Antonio Brito (PRB) fez a indicação no dia 12 de julho, e sugeriu, novamente, nesta terça-feira

A transparência no setor público é uma necessidade e um clamor de toda a população.  Uma das ferramentas que o Ministério Público indica para aumentar a facilidade do controle de freqüência dos funcionários públicos é o ponto eletrônico, que é também uma orientação em escala nacional em muitos estados e municípios, pois dá mais transparência ao gerenciamento do setor público.

Na sessão da Câmara desta terça-feira, 05, o vereador Antonio Brito lembrou que, no dia 12 de julho apresentou uma indicação legislativa para que a prefeitura instale ponto biométrico em todos os setores do poder executivo municipal.

Em setembro, o secretário de saúde, Silmar Fortes, anunciou que iria implantar o controle de ponto através da biometria para os servidores da saúde.

Hoje, todos os 3,5 mil funcionários da saúde, inclusive médicos e cargos comissionados, já possuem suas horas de trabalho registradas por meio de ponto eletrônico.

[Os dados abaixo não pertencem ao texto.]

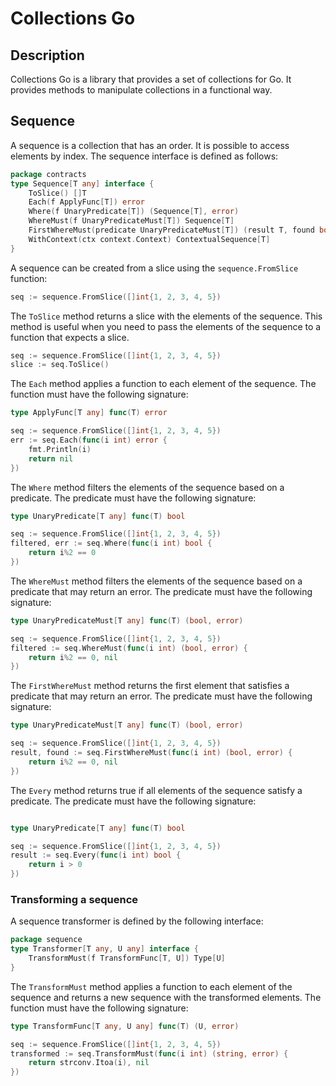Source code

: # Collections Go

## Description
Collections Go is a library that provides a set of collections for Go.
It provides methods to manipulate collections in a functional way.

## Sequence
A sequence is a collection that has an order. It is possible to access elements by index.
The sequence interface is defined as follows:

```go
package contracts
type Sequence[T any] interface {
	ToSlice() []T
	Each(f ApplyFunc[T]) error
	Where(f UnaryPredicate[T]) (Sequence[T], error)
	WhereMust(f UnaryPredicateMust[T]) Sequence[T]
	FirstWhereMust(predicate UnaryPredicateMust[T]) (result T, found bool)
	WithContext(ctx context.Context) ContextualSequence[T]
}
```

A sequence can be created from a slice using the `sequence.FromSlice` function:

```go
seq := sequence.FromSlice([]int{1, 2, 3, 4, 5})
```


The `ToSlice` method returns a slice with the elements of the sequence. This method is useful when you need to pass the elements of the sequence to a function that expects a slice.

```go
seq := sequence.FromSlice([]int{1, 2, 3, 4, 5})
slice := seq.ToSlice()
```

The `Each` method applies a function to each element of the sequence. The function must have the following signature:

```go  
type ApplyFunc[T any] func(T) error
```

```go
seq := sequence.FromSlice([]int{1, 2, 3, 4, 5})
err := seq.Each(func(i int) error {
    fmt.Println(i)
    return nil
})
```


The `Where` method filters the elements of the sequence based on a predicate. The predicate must have the following signature:

```go
type UnaryPredicate[T any] func(T) bool
```

```go
seq := sequence.FromSlice([]int{1, 2, 3, 4, 5})
filtered, err := seq.Where(func(i int) bool {
    return i%2 == 0
})
```

The `WhereMust` method filters the elements of the sequence based on a predicate that may return an error. The predicate must have the following signature:

```go
type UnaryPredicateMust[T any] func(T) (bool, error)
```

```go
seq := sequence.FromSlice([]int{1, 2, 3, 4, 5})
filtered := seq.WhereMust(func(i int) (bool, error) {
    return i%2 == 0, nil
})
```

The `FirstWhereMust` method returns the first element that satisfies a predicate that may return an error. The predicate must have the following signature:

```go
type UnaryPredicateMust[T any] func(T) (bool, error)
```

```go
seq := sequence.FromSlice([]int{1, 2, 3, 4, 5})
result, found := seq.FirstWhereMust(func(i int) (bool, error) {
    return i%2 == 0, nil
})
```

The `Every` method returns true if all elements of the sequence satisfy a predicate. The predicate must have the following signature:

```go

type UnaryPredicate[T any] func(T) bool
```

```go
seq := sequence.FromSlice([]int{1, 2, 3, 4, 5})
result := seq.Every(func(i int) bool {
    return i > 0
})
```


### Transforming a sequence
A sequence transformer is defined by the following interface:

```go
package sequence
type Transformer[T any, U any] interface {
	TransformMust(f TransformFunc[T, U]) Type[U]
}
```

The `TransformMust` method applies a function to each element of the sequence and returns a new sequence with the transformed elements. The function must have the following signature:

```go
type TransformFunc[T any, U any] func(T) (U, error)
```

```go
seq := sequence.FromSlice([]int{1, 2, 3, 4, 5})
transformed := seq.TransformMust(func(i int) (string, error) {
    return strconv.Itoa(i), nil
})
```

A mudança começou a valer a partir do dia 1º de outubro.

Para o autor da indicação, “a implantação deste controle foi muito positiva para a Câmara Municipal. É uma segurança principalmente para nós vereadores, pois assim fica ainda mais evidente e transparente o serviço de todos. Esse sistema já funciona muito bem aqui (na Câmara), e também na Secretaria de Saúde. Diante disso, é imprescindível que a prefeitura estenda esse controle a todos os outros setores do governo”, disse Antonio Brito.

Ponto eletrônico biométrico é o recurso que está sendo implantado também pela prefeitura de São Paulo para identificar funcionários fantasmas. Os relógios que identificam os funcionários por leitura de digital devem diminuir a quantidade de faltas e revelar os que não exercem as funções para as quais foram contratados.

Segundo Brito, “se algum vereador quiser fiscalizar a freqüência de algum funcionário da prefeitura, não há como. Isso é muito ruim, pois fere o princípio da transparência”, disse o vereador.

Esse serviço já está implantado na Câmara Municipal desde o dia 19 de julho por determinação do juiz Jorge Luiz Martins, da 4ª Vara Cível da Comarca de Petrópolis.